KABUL: The Taliban government said Tuesday it was ready for “dialogue” with the Trump administration on the repatriation of Afghan refugees whose legal protections in the United States will be revoked in July.

Citing an improved security situation in Afghanistan, Washington announced Monday that the temporary protected status (TPS) designation for Afghanistan would expire on May 20 and the termination would take effect on July 12.

Kabul is “ready to engage in constructive dialogue with the US & other countries regarding repatriation of Afghans who no longer meet criteria to remain in host countries,” said Abdul Qahar Balkhi, spokesman for the Ministry of Foreign Affairs, on X.

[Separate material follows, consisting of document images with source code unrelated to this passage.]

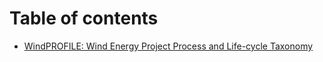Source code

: # Table of contents

* [WindPROFILE: Wind Energy Project Process and Life-cycle Taxonomy](README.md)
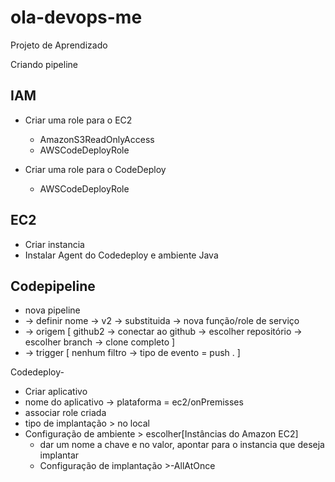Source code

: # ola-devops-me

Projeto de Aprendizado

Criando pipeline


IAM
-
- Criar uma role para o EC2
  - AmazonS3ReadOnlyAccess
  - AWSCodeDeployRole

- Criar uma role para o CodeDeploy
  - AWSCodeDeployRole

EC2
-
- Criar instancia
- Instalar Agent do Codedeploy e ambiente Java


Codepipeline
- 
- nova pipeline
- -> definir nome -> v2 ->  substituida -> nova função/role de serviço
- -> origem  [ github2 -> conectar ao github -> escolher repositório -> escolher branch -> clone completo ]
- -> trigger [ nenhum filtro -> tipo de evento = push . ]

Codedeploy-

- Criar aplicativo
- nome do aplicativo -> plataforma = ec2/onPremisses
- associar role criada
- tipo de implantação > no local
- Configuração de ambiente > escolher[Instâncias do Amazon EC2]
  - dar um nome a chave e no valor, apontar para o instancia que deseja implantar
  - Configuração de implantação >-AllAtOnce










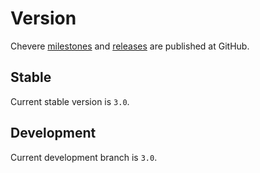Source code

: # Version

Chevere [milestones](https://github.com/chevere/chevere/milestones) and [releases](https://github.com/chevere/chevere/releases) are published at GitHub.

## Stable

Current stable version is `3.0`.

## Development

Current development branch is `3.0`.
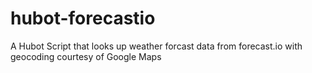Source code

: hubot-forecastio
===============

A Hubot Script that looks up weather forcast data from forecast.io with geocoding courtesy of Google Maps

The Taliban government has already offered assurances that those Afghans who fled the country as they stormed back to power in 2021 could safely return.

However, the United Nations has reported cases of executions and disappearances.

Taliban authorities have also squeezed women out of education, jobs and public life since 2021, creating what the UN has called “gender apartheid.”

The move by Washington could affect more than 11,000 Afghans, many of whom supported the United States during two decades of war and fled Taliban persecution, according to Shawn VanDiver, president of AfghanEvac.

“Afghanistan is the shared home of all Afghans, & all have the right to free movement,” Balkhi said in his statement.

The country has faced a major economic crisis since 2021 and is enduring the second worst humanitarian crisis in the world after Sudan, according to the United Nations.

More than 100,000 Afghans have returned home since neighboring Pakistan launched a new mass expulsion campaign in April.

More than 265,000 undocumented Afghans also returned from neighboring Iran between January and April, according to the International Organization for Migration (IOM).

US federal law permits the government to grant TPS to foreign citizens who cannot safely return home because of war, natural disasters or other “extraordinary” conditions.

But since taking office President Donald Trump has moved to strip the designation from citizens of countries including Haiti and Venezuela as part of his broader crackdown on immigration.